▶ What is needed: An exact copy of every entry below is needed.

╭─ Listed entries

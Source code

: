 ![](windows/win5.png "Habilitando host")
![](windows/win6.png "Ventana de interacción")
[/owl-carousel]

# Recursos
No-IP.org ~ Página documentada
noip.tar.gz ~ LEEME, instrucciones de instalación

╰─

▶ Response box:
Source code

: ![](windows/win5.png "Habilitando host")
![](windows/win6.png "Ventana de interacción")
[/owl-carousel]

# Recursos
No-IP.org ~ Página documentada
noip.tar.gz ~ LEEME, instrucciones de instalación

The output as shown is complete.